O dia é 1 de Abril de 2024, depois do jantar. Mais de 700 mil televisões em todo o país estão ligadas no «Joker», o concurso que anda há seis anos a pôr à prova a cultura geral dos portugueses, acenando como trunfos um prémio máximo de 50 mil euros e um dos apresentadores mais populares da estação pública. Esta noite, Vasco Palmeirim vai terminar o programa a dizer que há 90 espécies de plantas que só existem em Portugal. Esta foi a vitória de João Farminhão e Filipe Covelo, dois investigadores da Universidade de Coimbra que foram a jogo para promover a flora nativa e conseguir financiar projectos de conservação.

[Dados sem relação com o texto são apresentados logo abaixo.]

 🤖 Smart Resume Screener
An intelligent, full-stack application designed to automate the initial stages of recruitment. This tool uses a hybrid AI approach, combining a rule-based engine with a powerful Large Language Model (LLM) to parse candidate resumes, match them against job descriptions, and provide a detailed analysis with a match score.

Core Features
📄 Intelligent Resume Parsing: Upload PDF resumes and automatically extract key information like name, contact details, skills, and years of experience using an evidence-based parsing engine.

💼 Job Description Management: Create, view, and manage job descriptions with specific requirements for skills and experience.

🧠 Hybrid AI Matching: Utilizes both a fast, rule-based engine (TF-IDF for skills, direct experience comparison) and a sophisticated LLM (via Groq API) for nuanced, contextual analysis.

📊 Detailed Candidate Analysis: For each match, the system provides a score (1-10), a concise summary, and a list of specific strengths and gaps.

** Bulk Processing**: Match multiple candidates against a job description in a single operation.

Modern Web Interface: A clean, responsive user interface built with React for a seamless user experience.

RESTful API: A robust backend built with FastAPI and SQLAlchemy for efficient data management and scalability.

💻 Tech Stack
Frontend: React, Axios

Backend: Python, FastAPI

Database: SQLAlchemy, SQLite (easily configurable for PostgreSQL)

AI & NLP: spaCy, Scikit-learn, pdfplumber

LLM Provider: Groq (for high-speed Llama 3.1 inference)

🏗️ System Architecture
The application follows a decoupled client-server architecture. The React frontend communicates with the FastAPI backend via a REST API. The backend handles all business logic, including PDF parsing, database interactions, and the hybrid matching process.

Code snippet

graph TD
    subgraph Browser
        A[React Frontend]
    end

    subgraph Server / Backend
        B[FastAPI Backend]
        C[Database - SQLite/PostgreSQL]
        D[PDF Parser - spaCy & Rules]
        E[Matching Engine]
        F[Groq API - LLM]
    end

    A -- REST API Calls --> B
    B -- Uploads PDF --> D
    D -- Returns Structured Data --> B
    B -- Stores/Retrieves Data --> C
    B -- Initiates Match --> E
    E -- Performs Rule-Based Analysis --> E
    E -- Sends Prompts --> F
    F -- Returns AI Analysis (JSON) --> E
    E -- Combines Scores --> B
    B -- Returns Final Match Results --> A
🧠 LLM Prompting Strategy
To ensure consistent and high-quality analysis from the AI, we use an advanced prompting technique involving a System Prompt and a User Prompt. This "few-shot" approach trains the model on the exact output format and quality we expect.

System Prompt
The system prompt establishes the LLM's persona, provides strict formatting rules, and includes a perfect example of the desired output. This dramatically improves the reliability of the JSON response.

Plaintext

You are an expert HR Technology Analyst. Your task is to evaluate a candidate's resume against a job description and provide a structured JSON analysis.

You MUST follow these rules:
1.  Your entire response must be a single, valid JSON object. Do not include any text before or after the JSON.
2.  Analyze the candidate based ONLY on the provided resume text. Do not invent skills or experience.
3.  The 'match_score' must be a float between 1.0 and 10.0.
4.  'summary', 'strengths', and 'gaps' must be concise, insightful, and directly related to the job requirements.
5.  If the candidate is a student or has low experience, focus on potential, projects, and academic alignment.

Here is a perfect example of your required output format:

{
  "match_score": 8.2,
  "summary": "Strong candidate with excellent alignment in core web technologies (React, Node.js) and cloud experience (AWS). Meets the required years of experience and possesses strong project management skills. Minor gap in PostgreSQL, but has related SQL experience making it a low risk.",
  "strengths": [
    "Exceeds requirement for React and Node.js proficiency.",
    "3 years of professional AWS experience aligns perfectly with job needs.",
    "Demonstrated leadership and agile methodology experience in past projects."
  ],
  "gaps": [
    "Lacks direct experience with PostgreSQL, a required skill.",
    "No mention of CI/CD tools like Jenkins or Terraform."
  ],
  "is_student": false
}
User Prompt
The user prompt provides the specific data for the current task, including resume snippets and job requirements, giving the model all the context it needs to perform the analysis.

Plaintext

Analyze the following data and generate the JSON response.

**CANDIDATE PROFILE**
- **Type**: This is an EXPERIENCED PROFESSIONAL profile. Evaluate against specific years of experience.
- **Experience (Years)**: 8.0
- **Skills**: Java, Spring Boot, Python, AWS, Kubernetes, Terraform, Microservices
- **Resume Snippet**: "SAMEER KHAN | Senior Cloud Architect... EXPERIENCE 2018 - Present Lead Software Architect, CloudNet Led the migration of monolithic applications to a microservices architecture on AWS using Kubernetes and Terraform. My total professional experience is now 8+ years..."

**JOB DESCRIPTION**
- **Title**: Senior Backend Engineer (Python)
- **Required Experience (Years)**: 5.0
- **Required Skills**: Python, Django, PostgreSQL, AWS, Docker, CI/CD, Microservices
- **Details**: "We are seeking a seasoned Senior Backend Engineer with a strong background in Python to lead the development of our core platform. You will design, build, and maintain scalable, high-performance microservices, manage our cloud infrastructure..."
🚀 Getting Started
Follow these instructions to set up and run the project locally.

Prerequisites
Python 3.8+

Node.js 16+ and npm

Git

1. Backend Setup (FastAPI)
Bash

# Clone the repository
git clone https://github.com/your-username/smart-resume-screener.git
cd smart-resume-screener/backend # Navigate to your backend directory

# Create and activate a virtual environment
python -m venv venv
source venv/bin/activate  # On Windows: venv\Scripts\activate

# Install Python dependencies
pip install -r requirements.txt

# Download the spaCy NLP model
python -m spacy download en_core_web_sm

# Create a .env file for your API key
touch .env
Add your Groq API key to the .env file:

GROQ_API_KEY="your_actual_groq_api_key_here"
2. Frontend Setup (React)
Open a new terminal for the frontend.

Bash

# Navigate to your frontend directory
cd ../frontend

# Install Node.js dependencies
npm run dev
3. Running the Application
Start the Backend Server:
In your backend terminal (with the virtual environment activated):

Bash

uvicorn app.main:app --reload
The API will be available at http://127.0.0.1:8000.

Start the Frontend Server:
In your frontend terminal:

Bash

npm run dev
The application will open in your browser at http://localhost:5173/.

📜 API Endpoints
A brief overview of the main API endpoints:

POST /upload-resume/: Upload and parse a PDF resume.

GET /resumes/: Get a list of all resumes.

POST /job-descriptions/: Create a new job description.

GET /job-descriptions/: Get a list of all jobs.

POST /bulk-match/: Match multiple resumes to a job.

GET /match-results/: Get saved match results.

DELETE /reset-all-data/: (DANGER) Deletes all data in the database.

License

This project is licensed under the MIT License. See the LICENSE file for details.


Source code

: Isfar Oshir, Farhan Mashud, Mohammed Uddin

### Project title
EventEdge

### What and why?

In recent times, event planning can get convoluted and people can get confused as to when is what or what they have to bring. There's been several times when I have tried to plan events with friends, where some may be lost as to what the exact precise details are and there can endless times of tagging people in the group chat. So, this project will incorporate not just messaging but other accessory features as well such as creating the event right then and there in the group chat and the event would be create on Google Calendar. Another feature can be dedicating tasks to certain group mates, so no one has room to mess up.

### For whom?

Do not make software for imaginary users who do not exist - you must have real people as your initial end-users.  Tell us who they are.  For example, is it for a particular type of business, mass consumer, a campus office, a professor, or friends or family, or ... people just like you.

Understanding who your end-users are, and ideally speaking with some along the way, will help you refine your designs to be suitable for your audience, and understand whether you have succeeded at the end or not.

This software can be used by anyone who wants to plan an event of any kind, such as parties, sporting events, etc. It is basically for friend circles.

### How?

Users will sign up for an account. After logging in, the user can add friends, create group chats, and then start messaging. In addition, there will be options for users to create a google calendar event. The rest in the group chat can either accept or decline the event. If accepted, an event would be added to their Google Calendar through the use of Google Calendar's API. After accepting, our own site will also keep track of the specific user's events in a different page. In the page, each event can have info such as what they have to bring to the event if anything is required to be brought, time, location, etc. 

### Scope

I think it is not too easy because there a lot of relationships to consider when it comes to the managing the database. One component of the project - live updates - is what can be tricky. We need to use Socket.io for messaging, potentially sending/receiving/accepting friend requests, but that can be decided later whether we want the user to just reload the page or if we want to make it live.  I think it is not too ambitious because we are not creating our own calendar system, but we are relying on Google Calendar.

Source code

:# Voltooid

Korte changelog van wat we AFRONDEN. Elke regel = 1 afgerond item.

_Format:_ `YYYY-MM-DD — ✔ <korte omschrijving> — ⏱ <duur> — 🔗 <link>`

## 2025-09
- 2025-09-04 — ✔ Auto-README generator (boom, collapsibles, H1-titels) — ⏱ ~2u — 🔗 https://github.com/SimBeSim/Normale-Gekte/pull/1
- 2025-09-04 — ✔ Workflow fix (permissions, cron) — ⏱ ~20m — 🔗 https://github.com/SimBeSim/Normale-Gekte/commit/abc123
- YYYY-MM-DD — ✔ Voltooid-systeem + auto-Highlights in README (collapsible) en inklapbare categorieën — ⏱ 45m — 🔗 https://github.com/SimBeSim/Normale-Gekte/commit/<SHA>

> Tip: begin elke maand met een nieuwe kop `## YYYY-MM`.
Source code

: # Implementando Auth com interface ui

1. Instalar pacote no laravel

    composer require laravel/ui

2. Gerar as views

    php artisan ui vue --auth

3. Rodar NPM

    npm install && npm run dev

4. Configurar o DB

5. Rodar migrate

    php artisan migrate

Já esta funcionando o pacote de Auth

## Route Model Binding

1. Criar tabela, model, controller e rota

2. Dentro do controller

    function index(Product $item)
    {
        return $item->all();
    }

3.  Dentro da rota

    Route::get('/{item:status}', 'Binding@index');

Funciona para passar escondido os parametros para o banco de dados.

Saíram dos estúdios da Valentim de Carvalho com três mil euros, convertidos de imediato num «Fundo Joker para a Botânica» — a meta era comprar um terreno e criar uma mini-reserva, a «Jokerlândia».

A ideia e o jogo de palavras que se seguiu à participação no concurso partiram de João Farminhão, presidente da Sociedade Portuguesa de Botânica, curador do Jardim Botânico e investigador do Centro de Ecologia Funcional que, no último ano, não só descobriu três novas espécies de plantas como encontrou um caminho alternativo para o «mecenato acelerado». «[Com a participação no «Joker»] iniciámos uma nova era da aquisição de fundos para causas colectivas, em horário nobre da RTP», diz, sorridente. Nas ciências, o financiamento disponível, explica, tende a favorecer a investigação aplicada e é preciso ser «original quando não abundam fundos para projectos de identificação de flora», essenciais à conservação de espécies. «Não podemos conservar o que não tem nome. Se não conhecermos o que temos não podemos planear uma estratégia de conservação», reforça.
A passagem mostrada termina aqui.